When a court of competent jurisdiction makes a ruling on a
particlar issue (not just passing judgement or sentence--
but any time a judge or panel rules), that ruling carries
the full authority of that court, which necessarily extends to
all courts of equal or lesser authority.
Take the most well-known example in American jurisprudence.
If you are arrested for any criminal act under the sun, you have to be
Mirandized before questioning, or anything you say is inadmissible
in court. In short, your ignorance of your own rights may not
be exploited. Yet, this is not written in any statute. It is
what is known as "case law" handed down by the Supreme Court, and
it carries the force of law because 1) all courts are of lesser
authority than the Supreme Court 2) repeat my second sentence
(applicability is not limited to cases with like charges).
The charges in the Miranda case were rape and kidnapping.
Yet, the case law established therein is globally applicable.
>>>You are not the first to float this idea that NSI is committing mail
>>>fraud, and you probably won't be the last. But the bottom line is
>>>that it is NOT mail fraud, at least not under the law.
>
>> The bills passed by Congress are half the story. Case law specifies
>> the broad vaguarities that exist in any bill so that its remedies and
>> restrictions can be applied uniformly AND, more importantly, in the
>> SPIRIT in which they were intended.
>
>References for similar cases that have resulted in actual
>charges of mail fraud, please. Otherwise, this too is irrelevant.
See above. The actual charges brought have no bearing on the
applicability of case law established for a particular question.

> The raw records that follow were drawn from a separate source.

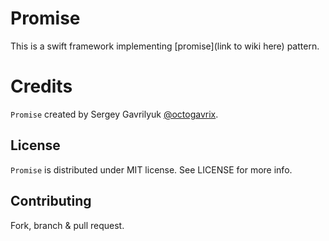 # Promise
This is a swift framework implementing [promise](link to wiki here) pattern.


# Credits
`Promise` created by Sergey Gavrilyuk [@octogavrix](http://twitter.com/octogavrix).


## License
`Promise` is distributed under MIT license. See LICENSE for more info.

## Contributing
Fork, branch & pull request.
    
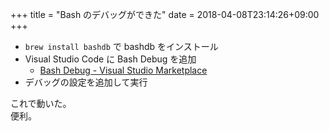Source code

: +++
title = "Bash のデバッグができた"
date = 2018-04-08T23:14:26+09:00
+++

- `brew install bashdb` で bashdb をインストール
- Visual Studio Code に Bash Debug を追加
    - [Bash Debug - Visual Studio Marketplace](https://marketplace.visualstudio.com/items?itemName=rogalmic.bash-debug)
- デバッグの設定を追加して実行

これで動いた。  
便利。
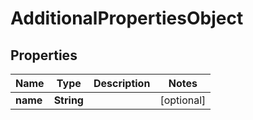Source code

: 

# AdditionalPropertiesObject


## Properties

Name | Type | Description | Notes
------------ | ------------- | ------------- | -------------
**name** | **String** |  |  [optional]




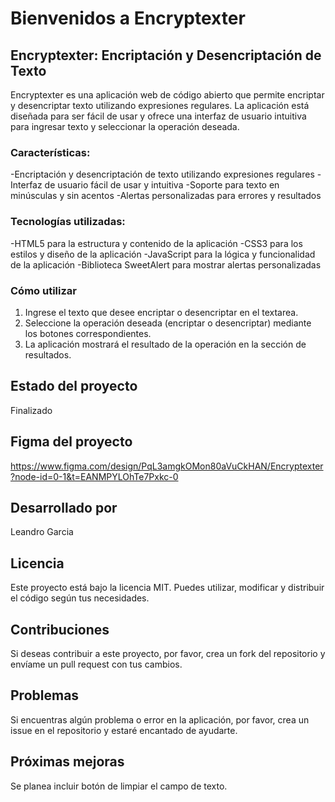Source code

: <h1>Bienvenidos a Encryptexter</h1>


<h2>Encryptexter: Encriptación y Desencriptación de Texto</h2>
<p1>
Encryptexter es una aplicación web de código abierto que permite encriptar y desencriptar texto utilizando expresiones regulares. La aplicación está diseñada para ser fácil de usar y ofrece una interfaz de usuario intuitiva para ingresar texto y seleccionar la operación deseada.

<h3>Características:</h3>

-Encriptación y desencriptación de texto utilizando expresiones regulares
-Interfaz de usuario fácil de usar y intuitiva
-Soporte para texto en minúsculas y sin acentos
-Alertas personalizadas para errores y resultados

<h3>Tecnologías utilizadas:</h3>

-HTML5 para la estructura y contenido de la aplicación
-CSS3 para los estilos y diseño de la aplicación
-JavaScript para la lógica y funcionalidad de la aplicación
-Biblioteca SweetAlert para mostrar alertas personalizadas

<h3>Cómo utilizar</h3>

1. Ingrese el texto que desee encriptar o desencriptar en el textarea.
2. Seleccione la operación deseada (encriptar o desencriptar) mediante los botones correspondientes.
3. La aplicación mostrará el resultado de la operación en la sección de resultados.

<h2>Estado del proyecto</h2>

Finalizado

<h2>Figma del proyecto</h2>

https://www.figma.com/design/PqL3amgkOMon80aVuCkHAN/Encryptexter?node-id=0-1&t=EANMPYLOhTe7Pxkc-0

<h2>Desarrollado por</h2>

Leandro Garcia

<h2>Licencia</h2>

Este proyecto está bajo la licencia MIT. Puedes utilizar, modificar y distribuir el código según tus necesidades.

<h2>Contribuciones</h2>

Si deseas contribuir a este proyecto, por favor, crea un fork del repositorio y envíame un pull request con tus cambios.

<h2>Problemas</h2>

Si encuentras algún problema o error en la aplicación, por favor, crea un issue en el repositorio y estaré encantado de ayudarte.

<h2>Próximas mejoras</h2>

Se planea incluir botón de limpiar el campo de texto.
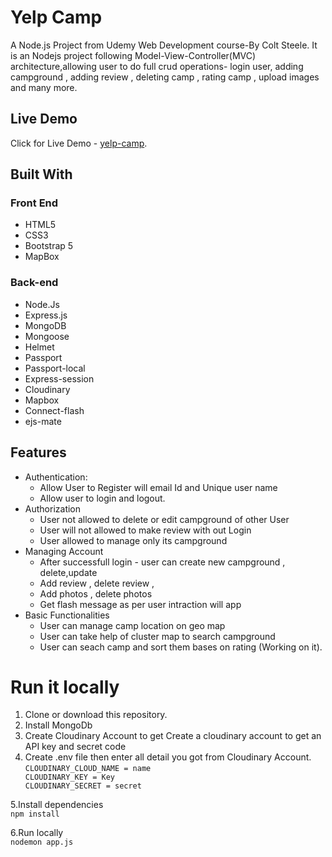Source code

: # Yelp Camp
A Node.js Project from Udemy Web Development course-By Colt Steele. It is an Nodejs project following Model-View-Controller(MVC) architecture,allowing user to do full crud operations- login user, adding campground , adding review , deleting camp , rating camp , upload images and many more.

## Live Demo
  Click for Live Demo - [yelp-camp](https://yelpcamp-by-abhishek.herokuapp.com/).

## Built With
 ### Front End
  * HTML5
  * CSS3
  * Bootstrap 5
  * MapBox
 ### Back-end
  * Node.Js
  * Express.js
  * MongoDB
  * Mongoose
  * Helmet
  * Passport
  * Passport-local
  * Express-session
  * Cloudinary
  * Mapbox
  * Connect-flash
  * ejs-mate

  
## Features
  * Authentication:
    * Allow User to Register will email Id and Unique user name
    * Allow user to login and logout.
  * Authorization
    * User not allowed to delete or edit campground of other User
    * User will not allowed to make review with out Login
    * User allowed to manage  only its campground
  * Managing Account 
    * After successfull login -  user can create new campground , delete,update
    * Add review , delete review ,
    * Add photos , delete photos 
    * Get flash message as per user intraction will app  
  * Basic Functionalities
    * User can manage camp location on geo map
    * User can take help of cluster map to search campground
    * User can seach camp and sort them bases on rating (Working on it).
 
 
 
 
#  Run it locally  
  1. Clone or download this repository.
  2. Install MongoDb
  3. Create Cloudinary Account to get Create a cloudinary account to get an API key and secret code
  4. Create .env file then enter all detail you got from  Cloudinary Account.   
    `
     CLOUDINARY_CLOUD_NAME = name                                                                                           
     CLOUDINARY_KEY = Key                                                                                                       
     CLOUDINARY_SECRET = secret 
    `
    
   5.Install dependencies                                                                                                                         
        `npm install                                                                                                                   `
        
   6.Run locally                                                                                                                                            
      `nodemon app.js`
  
    
   
     
    

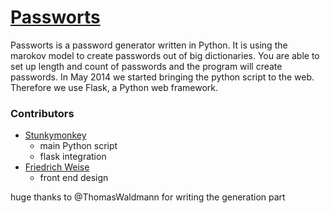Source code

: <a href="http://passworts.stunkymonkey.de/" target="_blank">Passworts</a>
============

Passworts is a password generator written in Python. It is using the marokov model to create passwords out of big dictionaries. You are able to set up length and count of passwords and the program will create passwords.
In May 2014 we started bringing the python script to the web. Therefore we use Flask, a Python web framework.

### Contributors
+ <a href="https://stunkymonkey.de" target="_blank">Stunkymonkey</a>
	+ main Python script
	+ flask integration
+ <a href="https://weise.io/" target="_blank">Friedrich Weise</a>
	+ front end design

huge thanks to @ThomasWaldmann for writing the generation part
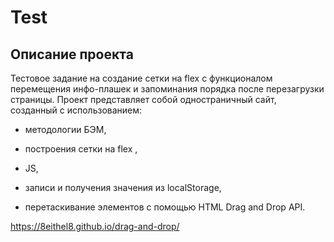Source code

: # Test

## Описание проекта

Тестовое задание на создание сетки на flex с функционалом перемещения инфо-плашек и запоминания порядка после перезагрузки страницы. 
Проект представляет собой одностраничный сайт, созданный с использованием:

- методологии БЭМ,

- построения сетки на flex ,

- JS,

- записи и получения значения из localStorage,

- перетаскивание элементов с помощью HTML Drag and Drop API.

https://8eithel8.github.io/drag-and-drop/


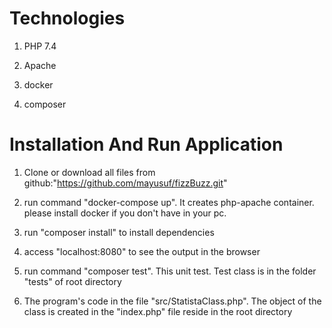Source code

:# Technologies

1. PHP 7.4

2. Apache

3. docker

4. composer 


# Installation And Run Application

1. Clone or download all files from github:"https://github.com/mayusuf/fizzBuzz.git"

2. run command "docker-compose up". It creates php-apache container. please install docker if you don't have in your pc.

3. run "composer install" to install dependencies

4. access "localhost:8080" to see the output in the browser

5. run command "composer test". This unit test. Test class is in the folder "tests" of root directory

6. The program's code in the file "src/StatistaClass.php". The object of the class is created in the "index.php" file reside in the root directory
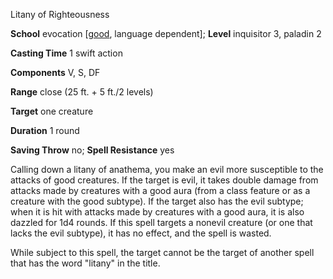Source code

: Litany of Righteousness

**School** evocation [[good](monsters/creatureTypes#_good-subtype), language dependent]; **Level** inquisitor 3, paladin 2

**Casting Time** 1 swift action

**Components** V, S, DF

**Range** close (25 ft. + 5 ft./2 levels)

**Target** one creature

**Duration** 1 round

**Saving Throw** no; **Spell Resistance** yes

Calling down a litany of anathema, you make an evil more susceptible to the attacks of good creatures. If the target is evil, it takes double damage from attacks made by creatures with a good aura (from a class feature or as a creature with the good subtype). If the target also has the evil subtype; when it is hit with attacks made by creatures with a good aura, it is also dazzled for 1d4 rounds. If this spell targets a nonevil creature (or one that lacks the evil subtype), it has no effect, and the spell is wasted.

While subject to this spell, the target cannot be the target of another spell that has the word "litany" in the title.

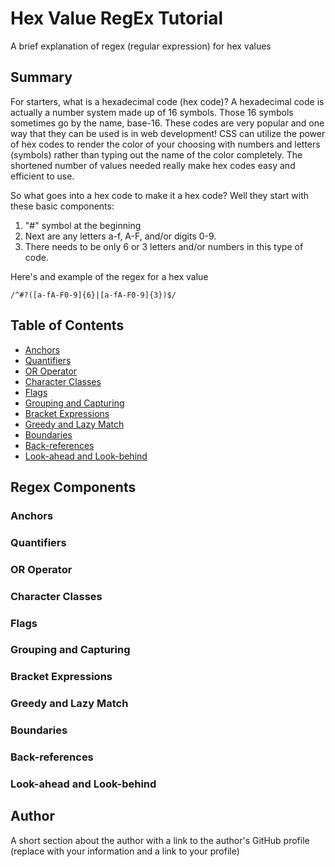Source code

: # Hex Value RegEx Tutorial

A brief explanation of regex (regular expression) for hex values

## Summary

For starters, what is a hexadecimal code (hex code)? A hexadecimal code is actually a number system made up of 16 symbols. Those 16 symbols sometimes go by the name, base-16. These codes are very popular and one way that they can be used is in web development! CSS can utilize the power of hex codes to render the color of your choosing with numbers and letters (symbols) rather than typing out the name of the color completely. The shortened number of values needed really make hex codes easy and efficient to use.

So what goes into a hex code to make it a hex code? Well they start with these basic components:

1. "#" symbol at the beginning
2. Next are any letters a-f, A-F, and/or digits 0-9.
3. There needs to be only 6 or 3 letters and/or numbers in this type of code.

Here's and example of the regex for a hex value

`/^#?([a-fA-F0-9]{6}|[a-fA-F0-9]{3})$/`

## Table of Contents

- [Anchors](#anchors)
- [Quantifiers](#quantifiers)
- [OR Operator](#or-operator)
- [Character Classes](#character-classes)
- [Flags](#flags)
- [Grouping and Capturing](#grouping-and-capturing)
- [Bracket Expressions](#bracket-expressions)
- [Greedy and Lazy Match](#greedy-and-lazy-match)
- [Boundaries](#boundaries)
- [Back-references](#back-references)
- [Look-ahead and Look-behind](#look-ahead-and-look-behind)

## Regex Components

### Anchors

### Quantifiers

### OR Operator

### Character Classes

### Flags

### Grouping and Capturing

### Bracket Expressions

### Greedy and Lazy Match

### Boundaries

### Back-references

### Look-ahead and Look-behind

## Author

A short section about the author with a link to the author's GitHub profile (replace with your information and a link to your profile)
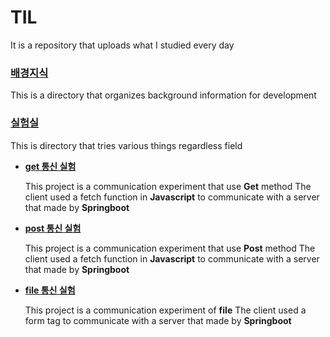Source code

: # TIL

It is a repository that uploads what I studied every day

### [배경지식](https://github.com/dohyeon5626/TIL/tree/master/%EB%B0%B0%EA%B2%BD%EC%A7%80%EC%8B%9D)

This is a directory that organizes background information for development

### [실험실](https://github.com/dohyeon5626/TIL/tree/master/%EC%8B%A4%ED%97%98%EC%8B%A4)

This is directory that tries various things regardless field

- [**get 통신 실험**](https://github.com/dohyeon5626/TIL/tree/master/%EC%8B%A4%ED%97%98%EC%8B%A4/get%20%ED%86%B5%EC%8B%A0%20%EC%8B%A4%ED%97%98_2021_02_01)

  This project is a communication experiment that use **Get** method
  The client used a fetch function in **Javascript** to communicate with a server that made by **Springboot**

- [**post 통신 실험**](https://github.com/dohyeon5626/TIL/tree/master/%EC%8B%A4%ED%97%98%EC%8B%A4/post%20%ED%86%B5%EC%8B%A0%20%EC%8B%A4%ED%97%98_2021_02_03)

  This project is a communication experiment that use **Post** method
  The client used a fetch function in **Javascript** to communicate with a server that made by **Springboot**
  
- [**file 통신 실험**](https://github.com/dohyeon5626/TIL/tree/master/%EC%8B%A4%ED%97%98%EC%8B%A4/file%20%ED%86%B5%EC%8B%A0%20%EC%8B%A4%ED%97%98_2021_02_10)

  This project is a communication experiment of **file**
  The client used a form tag to communicate with a server that made by **Springboot**

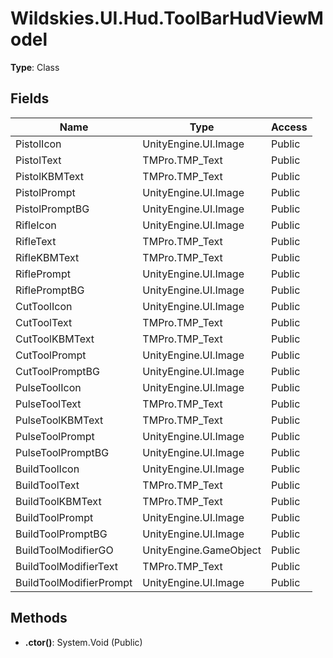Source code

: ﻿# Wildskies.UI.Hud.ToolBarHudViewModel

**Type**: Class

## Fields

| Name | Type | Access |
|------|------|--------|
| PistolIcon | UnityEngine.UI.Image | Public |
| PistolText | TMPro.TMP_Text | Public |
| PistolKBMText | TMPro.TMP_Text | Public |
| PistolPrompt | UnityEngine.UI.Image | Public |
| PistolPromptBG | UnityEngine.UI.Image | Public |
| RifleIcon | UnityEngine.UI.Image | Public |
| RifleText | TMPro.TMP_Text | Public |
| RifleKBMText | TMPro.TMP_Text | Public |
| RiflePrompt | UnityEngine.UI.Image | Public |
| RiflePromptBG | UnityEngine.UI.Image | Public |
| CutToolIcon | UnityEngine.UI.Image | Public |
| CutToolText | TMPro.TMP_Text | Public |
| CutToolKBMText | TMPro.TMP_Text | Public |
| CutToolPrompt | UnityEngine.UI.Image | Public |
| CutToolPromptBG | UnityEngine.UI.Image | Public |
| PulseToolIcon | UnityEngine.UI.Image | Public |
| PulseToolText | TMPro.TMP_Text | Public |
| PulseToolKBMText | TMPro.TMP_Text | Public |
| PulseToolPrompt | UnityEngine.UI.Image | Public |
| PulseToolPromptBG | UnityEngine.UI.Image | Public |
| BuildToolIcon | UnityEngine.UI.Image | Public |
| BuildToolText | TMPro.TMP_Text | Public |
| BuildToolKBMText | TMPro.TMP_Text | Public |
| BuildToolPrompt | UnityEngine.UI.Image | Public |
| BuildToolPromptBG | UnityEngine.UI.Image | Public |
| BuildToolModifierGO | UnityEngine.GameObject | Public |
| BuildToolModifierText | TMPro.TMP_Text | Public |
| BuildToolModifierPrompt | UnityEngine.UI.Image | Public |

## Methods

- **.ctor()**: System.Void (Public)

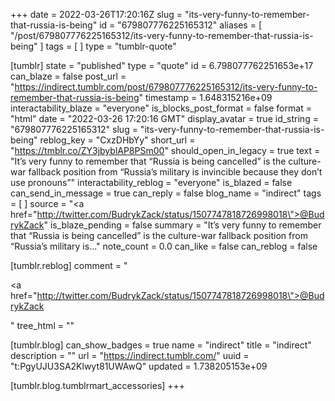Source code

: +++
date = 2022-03-26T17:20:16Z
slug = "its-very-funny-to-remember-that-russia-is-being"
id = "679807776225165312"
aliases = [ "/post/679807776225165312/its-very-funny-to-remember-that-russia-is-being" ]
tags = [ ]
type = "tumblr-quote"

[tumblr]
state = "published"
type = "quote"
id = 6.798077762251653e+17
can_blaze = false
post_url = "https://indirect.tumblr.com/post/679807776225165312/its-very-funny-to-remember-that-russia-is-being"
timestamp = 1.648315216e+09
interactability_blaze = "everyone"
is_blocks_post_format = false
format = "html"
date = "2022-03-26 17:20:16 GMT"
display_avatar = true
id_string = "679807776225165312"
slug = "its-very-funny-to-remember-that-russia-is-being"
reblog_key = "CxzDHbYy"
short_url = "https://tmblr.co/ZY3jbyblAP8PSm00"
should_open_in_legacy = true
text = "It&rsquo;s very funny to remember that &ldquo;Russia is being cancelled&rdquo; is the culture-war fallback position from &ldquo;Russia&rsquo;s military is invincible because they don&rsquo;t use pronouns&rdquo;"
interactability_reblog = "everyone"
is_blazed = false
can_send_in_message = true
can_reply = false
blog_name = "indirect"
tags = [ ]
source = "<a href=\"http://twitter.com/BudrykZack/status/1507747818726998018\">@BudrykZack</a>"
is_blaze_pending = false
summary = "It’s very funny to remember that “Russia is being cancelled” is the culture-war fallback position from “Russia’s military is..."
note_count = 0.0
can_like = false
can_reblog = false

[tumblr.reblog]
comment = "<p><a href=\"http://twitter.com/BudrykZack/status/1507747818726998018\">@BudrykZack</a></p>"
tree_html = ""

[tumblr.blog]
can_show_badges = true
name = "indirect"
title = "indirect"
description = ""
url = "https://indirect.tumblr.com/"
uuid = "t:PgyUJU3SA2Klwyt81UWAwQ"
updated = 1.738205153e+09

[tumblr.blog.tumblrmart_accessories]
+++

>> This case is NOT so big a stretch. NSI has been advised of what
>> is happening and by direct omission of action (which, btw, is not
>> differentiated legally from direct action-- omission of action
>> is action) continues to do so.
>
>Fraud cannot exist through inaction.
Wrong yet again. The bank makes an error, putting more money
in your pocket than you're due. After being advised of this,
you fail to act to recitify the situation. Fraud.
A case just like that was brought up before the federal courts
a couple years ago. Fraud was the original charge, but I
believe the guy made a deal for a lesser charge.
Besides, sending an invoice is an action.
>Talk to an attorney.
I did. He thinks we have a good case.